━━ DATA SUPPLIED ━━

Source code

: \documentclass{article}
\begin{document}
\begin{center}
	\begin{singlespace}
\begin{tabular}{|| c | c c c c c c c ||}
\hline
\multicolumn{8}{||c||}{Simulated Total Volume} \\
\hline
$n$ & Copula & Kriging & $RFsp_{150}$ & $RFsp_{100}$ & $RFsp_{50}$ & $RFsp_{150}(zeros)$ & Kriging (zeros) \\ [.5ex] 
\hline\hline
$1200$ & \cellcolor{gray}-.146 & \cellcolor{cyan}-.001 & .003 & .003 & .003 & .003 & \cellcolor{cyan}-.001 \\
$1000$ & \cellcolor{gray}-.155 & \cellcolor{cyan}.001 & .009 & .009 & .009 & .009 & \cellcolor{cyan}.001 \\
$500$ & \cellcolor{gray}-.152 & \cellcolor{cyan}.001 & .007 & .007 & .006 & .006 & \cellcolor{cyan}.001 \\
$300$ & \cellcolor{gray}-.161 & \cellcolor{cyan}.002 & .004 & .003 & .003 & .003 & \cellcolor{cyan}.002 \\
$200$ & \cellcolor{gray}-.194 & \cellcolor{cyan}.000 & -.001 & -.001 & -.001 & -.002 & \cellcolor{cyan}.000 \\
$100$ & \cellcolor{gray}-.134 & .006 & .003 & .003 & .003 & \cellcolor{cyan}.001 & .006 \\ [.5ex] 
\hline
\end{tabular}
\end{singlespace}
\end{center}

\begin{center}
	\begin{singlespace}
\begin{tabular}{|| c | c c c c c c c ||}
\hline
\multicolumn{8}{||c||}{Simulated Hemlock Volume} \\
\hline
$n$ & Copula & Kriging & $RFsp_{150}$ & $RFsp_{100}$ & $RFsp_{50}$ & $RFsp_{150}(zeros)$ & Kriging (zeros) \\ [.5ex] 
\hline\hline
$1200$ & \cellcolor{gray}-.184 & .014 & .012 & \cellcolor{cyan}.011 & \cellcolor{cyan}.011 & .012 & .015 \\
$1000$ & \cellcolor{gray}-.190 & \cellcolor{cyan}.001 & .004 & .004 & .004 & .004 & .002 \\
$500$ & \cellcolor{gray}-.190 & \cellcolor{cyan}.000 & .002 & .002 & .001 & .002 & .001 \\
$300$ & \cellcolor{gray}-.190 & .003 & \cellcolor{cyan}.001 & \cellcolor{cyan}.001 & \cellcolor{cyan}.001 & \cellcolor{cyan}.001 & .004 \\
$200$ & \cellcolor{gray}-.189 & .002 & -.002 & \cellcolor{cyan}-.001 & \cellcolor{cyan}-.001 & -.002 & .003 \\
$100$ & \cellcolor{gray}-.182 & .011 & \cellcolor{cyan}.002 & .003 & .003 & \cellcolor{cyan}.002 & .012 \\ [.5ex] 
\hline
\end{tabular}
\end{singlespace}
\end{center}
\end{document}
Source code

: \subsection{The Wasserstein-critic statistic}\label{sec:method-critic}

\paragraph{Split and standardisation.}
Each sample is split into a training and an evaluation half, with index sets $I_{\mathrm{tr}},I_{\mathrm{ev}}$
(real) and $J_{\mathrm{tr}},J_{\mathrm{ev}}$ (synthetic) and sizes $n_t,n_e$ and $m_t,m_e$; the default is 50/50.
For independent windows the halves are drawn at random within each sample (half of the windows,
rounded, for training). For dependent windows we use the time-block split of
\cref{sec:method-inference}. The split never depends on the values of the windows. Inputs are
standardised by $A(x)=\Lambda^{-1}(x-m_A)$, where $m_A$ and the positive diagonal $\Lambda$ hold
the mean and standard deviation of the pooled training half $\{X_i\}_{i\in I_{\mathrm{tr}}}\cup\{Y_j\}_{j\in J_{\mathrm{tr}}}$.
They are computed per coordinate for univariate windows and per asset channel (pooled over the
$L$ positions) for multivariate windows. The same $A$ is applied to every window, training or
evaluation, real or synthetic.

━━━

▶ **WHAT YOU NEED TO DO**: The data above should be reproduced in full, word for word.

▶ **WRITTEN RESPONSE**:
Source code

: \documentclass{article}
\begin{document}
\begin{center}
	\begin{singlespace}
\begin{tabular}{|| c | c c c c c c c ||}
\hline
\multicolumn{8}{||c||}{Simulated Total Volume} \\
\hline
$n$ & Copula & Kriging & $RFsp_{150}$ & $RFsp_{100}$ & $RFsp_{50}$ & $RFsp_{150}(zeros)$ & Kriging (zeros) \\ [.5ex] 
\hline\hline
$1200$ & \cellcolor{gray}-.146 & \cellcolor{cyan}-.001 & .003 & .003 & .003 & .003 & \cellcolor{cyan}-.001 \\
$1000$ & \cellcolor{gray}-.155 & \cellcolor{cyan}.001 & .009 & .009 & .009 & .009 & \cellcolor{cyan}.001 \\
$500$ & \cellcolor{gray}-.152 & \cellcolor{cyan}.001 & .007 & .007 & .006 & .006 & \cellcolor{cyan}.001 \\
$300$ & \cellcolor{gray}-.161 & \cellcolor{cyan}.002 & .004 & .003 & .003 & .003 & \cellcolor{cyan}.002 \\
$200$ & \cellcolor{gray}-.194 & \cellcolor{cyan}.000 & -.001 & -.001 & -.001 & -.002 & \cellcolor{cyan}.000 \\
$100$ & \cellcolor{gray}-.134 & .006 & .003 & .003 & .003 & \cellcolor{cyan}.001 & .006 \\ [.5ex] 
\hline
\end{tabular}
\end{singlespace}
\end{center}

\begin{center}
	\begin{singlespace}
\begin{tabular}{|| c | c c c c c c c ||}
\hline
\multicolumn{8}{||c||}{Simulated Hemlock Volume} \\
\hline
$n$ & Copula & Kriging & $RFsp_{150}$ & $RFsp_{100}$ & $RFsp_{50}$ & $RFsp_{150}(zeros)$ & Kriging (zeros) \\ [.5ex] 
\hline\hline
$1200$ & \cellcolor{gray}-.184 & .014 & .012 & \cellcolor{cyan}.011 & \cellcolor{cyan}.011 & .012 & .015 \\
$1000$ & \cellcolor{gray}-.190 & \cellcolor{cyan}.001 & .004 & .004 & .004 & .004 & .002 \\
$500$ & \cellcolor{gray}-.190 & \cellcolor{cyan}.000 & .002 & .002 & .001 & .002 & .001 \\
$300$ & \cellcolor{gray}-.190 & .003 & \cellcolor{cyan}.001 & \cellcolor{cyan}.001 & \cellcolor{cyan}.001 & \cellcolor{cyan}.001 & .004 \\
$200$ & \cellcolor{gray}-.189 & .002 & -.002 & \cellcolor{cyan}-.001 & \cellcolor{cyan}-.001 & -.002 & .003 \\
$100$ & \cellcolor{gray}-.182 & .011 & \cellcolor{cyan}.002 & .003 & .003 & \cellcolor{cyan}.002 & .012 \\ [.5ex] 
\hline
\end{tabular}
\end{singlespace}
\end{center}
\end{document}
Source code

: \subsection{The Wasserstein-critic statistic}\label{sec:method-critic}

\paragraph{Split and standardisation.}
Each sample is split into a training and an evaluation half, with index sets $I_{\mathrm{tr}},I_{\mathrm{ev}}$
(real) and $J_{\mathrm{tr}},J_{\mathrm{ev}}$ (synthetic) and sizes $n_t,n_e$ and $m_t,m_e$; the default is 50/50.
For independent windows the halves are drawn at random within each sample (half of the windows,
rounded, for training). For dependent windows we use the time-block split of
\cref{sec:method-inference}. The split never depends on the values of the windows. Inputs are
standardised by $A(x)=\Lambda^{-1}(x-m_A)$, where $m_A$ and the positive diagonal $\Lambda$ hold
the mean and standard deviation of the pooled training half $\{X_i\}_{i\in I_{\mathrm{tr}}}\cup\{Y_j\}_{j\in J_{\mathrm{tr}}}$.
They are computed per coordinate for univariate windows and per asset channel (pooled over the
$L$ positions) for multivariate windows. The same $A$ is applied to every window, training or
evaluation, real or synthetic.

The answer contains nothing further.